Class Ruling

CR 2008/48

Income tax: Scrip for scrip roll-over: merger of Centro Shopping America Trust with Centro Retail Trust

  • Please note that the PDF version is the authorised version of this ruling.

Contents Para
What this Ruling is about
Date of effect
Scheme
Ruling
NOT LEGALLY BINDING SECTION:
 
Appendix 1: Explanation
Appendix 2: Detailed contents list

This publication provides you with the following level of protection:

This publication (excluding appendixes) is a public ruling for the purposes of the Taxation Administration Act 1953.

A public ruling is an expression of the Commissioner's opinion about the way in which a relevant provision applies, or would apply, to entities generally or to a class of entities in relation to a particular scheme or a class of schemes.

If you rely on this ruling, we must apply the law to you in the way set out in the ruling (or in a way that is more favourable for you if we are satisfied that the ruling is incorrect and disadvantages you, and we are not prevented from doing so by a time limit imposed by the law). You will be protected from having to pay any underpaid tax, penalty or interest in respect of the matters covered by this ruling if it turns out that it does not correctly state how the relevant provision applies to you.

What this Ruling is about

1. This Ruling sets out the Commissioner's opinion on the way in which the relevant provision(s) identified below apply to the defined class of entities, who took part in the scheme to which this Ruling relates.

Relevant provision(s)

2. The relevant provisions dealt with in this Ruling are:

section 104-10 of the Income Tax Assessment Act 1997 (ITAA 1997); and
Subdivision 124-M of the ITAA 1997.

All references to legislative provisions in this Ruling are to the ITAA 1997 unless otherwise stated.

Class of entities

3. The class of entities to whom this Ruling applies consists of the unit holders in the Centro Shopping America Trust (CSF) who:

(a)
disposed of their units in CSF on 22 October 2007 under the scheme to which this Ruling applies;
(b)
were residents of Australia as defined in subsection 6(1) of the Income Tax Assessment Act 1936 at that time;
(c)
held their CSF units on capital account at that time; and
(d)
were not 'significant stakeholders' or 'common stakeholders' within the meaning Subdivision 124-M at that time.

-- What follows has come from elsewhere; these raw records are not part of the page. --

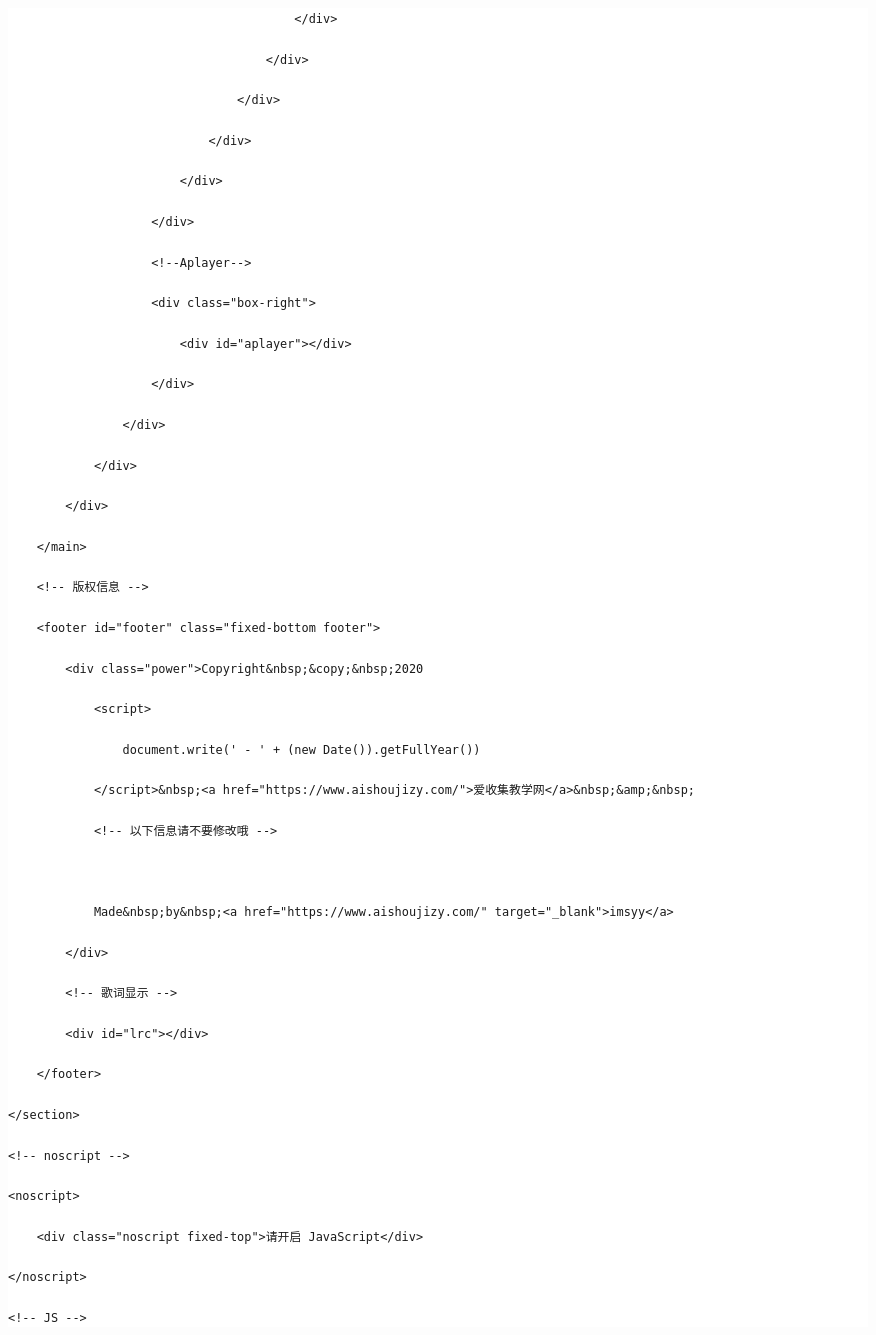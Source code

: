                                             </div>

                                        </div>

                                    </div>

                                </div>

                            </div>

                        </div>

                        <!--Aplayer-->

                        <div class="box-right">

                            <div id="aplayer"></div>

                        </div>

                    </div>

                </div>

            </div>

        </main>

        <!-- 版权信息 -->

        <footer id="footer" class="fixed-bottom footer">

            <div class="power">Copyright&nbsp;&copy;&nbsp;2020

                <script>

                    document.write(' - ' + (new Date()).getFullYear())

                </script>&nbsp;<a href="https://www.aishoujizy.com/">爱收集教学网</a>&nbsp;&amp;&nbsp;

                <!-- 以下信息请不要修改哦 -->



                Made&nbsp;by&nbsp;<a href="https://www.aishoujizy.com/" target="_blank">imsyy</a>

            </div>

            <!-- 歌词显示 -->

            <div id="lrc"></div>

        </footer>

    </section>

    <!-- noscript -->

    <noscript>

        <div class="noscript fixed-top">请开启 JavaScript</div>

    </noscript>

    <!-- JS -->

In this Ruling, a person belonging to this class of entities is referred to as a 'CSF unit holder'.

Qualifications

4. The class of entities defined in this Ruling may rely on its contents provided the scheme actually carried out was carried out in accordance with the scheme described in paragraphs 12 to 21 of this Ruling.

5. If the scheme actually carried out was materially different from the scheme that is described in this Ruling, then:

this Ruling has no binding effect on the Commissioner because the scheme entered into is not the scheme on which the Commissioner has ruled; and
this Ruling may be withdrawn or modified.

6. This work is copyright. Apart from any use as permitted under the Copyright Act 1968, no part may be reproduced by any process without prior written permission from the Commonwealth. Requests and inquiries concerning reproduction and rights should be addressed to:

Commonwealth Copyright Administration
Attorney General's Department
Robert Garran Offices
National Circuit
Barton ACT 2600
or posted at: http://www.ag.gov.au/cca

Date of effect

7. This Ruling applies from 1 July 2007 to 30 June 2008. However, the Ruling continues to apply after 30 June 2008 to all entities within the specified class who entered into the specified scheme during the term of the Ruling.

8. The Ruling does not apply to taxpayers to the extent that it conflicts with the terms of settlement of a dispute agreed to before the date of issue of the Ruling. Furthermore, the Ruling only applies to the extent that:

it is not later withdrawn by notice in the Gazette; or
the relevant provisions are not amended.

9. If this Ruling is inconsistent with a later public or private ruling, the relevant class of entities may rely on either ruling which applies to them (item 1 of subsection 357-75(1) of Schedule 1 to the Taxation Administration Act 1953 (TAA)).

10. If this Ruling is inconsistent with an earlier private ruling, the private ruling is taken not to have been made if, when the Ruling is made, the following two conditions are met:

the income year or other period to which the rulings relate has not begun; and
the scheme to which the rulings relate has not begun to be carried out.

11. If the above two conditions do not apply, the relevant class of entities may rely on either ruling which applies to them (item 3 of subsection 357-75(1) of Schedule 1 to the TAA).

Scheme

12. The following description of the scheme is based on information and documents provided by the applicant for this Ruling. These documents include the following:

(a)
Class Ruling application dated 6 February 2008;
(b)
Implementation Deed dated 27 August 2007;
(c)
Explanatory Memorandum for a proposed Merger of Centro Shopping America Trust and Centro Retail Trust (CRT) dated 14 September 2007;
(d)
Letter to CSF unit holders dated 25 October 2007; and
(e)
Correspondence and emails received from the applicant in relation to the Class Ruling application.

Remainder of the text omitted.